L’Alta Corte brasileira non concede l’estradizione di Cesare Battisti.L’Italia è un paese che, evidentemente, secondo lo stato brasiliano, non rispetta gli elementari diritti dell’individuo.
Ma se è vero, se l’Italia è pericolosa e alla stregua dello Zimbabwe, come potete permettere, voi politici brasiliani, che i vostri concittadini vengano qui a correre tali rischi? Come permettere che tutti quei vostri bravi ragazzi in tanga battano i nostri marciapiedi?
E a maggior ragione, noi, noi che non rispettiamo i diritti umani, non siamo degni di concedere Asilo agli Africani dei barconi: via, via da questo paese irrispettoso e insicuro!
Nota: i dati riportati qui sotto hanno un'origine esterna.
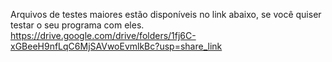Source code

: Arquivos de testes maiores estão disponíveis no link abaixo, se você quiser testar o seu programa com eles.
https://drive.google.com/drive/folders/1fj6C-xGBeeH9nfLqC6MjSAVwoEvmlkBc?usp=share_link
Il nostro Governo, è tempo agisca: basta avvocati, cavilli e tortuose richieste legali.
Se il Brasile ritiene l’Italia non degna dell’estradizione di un delinquente da quattro soldi, allora il Brasile non è più uno stato amico e va trattato di conseguenza: ci saranno dei costi? La dignità di un Popolo ha un valore maggiore, la giustizia ha un valore maggiore.
Si imponga un aut-aut al governo di mulattolandia: consegnateci il prigioniero, o subirete le conseguenze della vostra scelta. Alla risposta negativa, si ritiri l’ambasciatore, si dichiari il loro, persona non grata, e si straccino tutti i trattati in vigore.Si dichiari poi illeggittima la presenza sul territorio nazionale di tutti i cittadini brasiliani: meno viados, puttane, ballerine e foche giocoliere.
Domani analizzeremo le implicazioni: i pro e i contro economici e sociali, stasera resta il disgusto per un paese. Lontano, non solo geograficamente.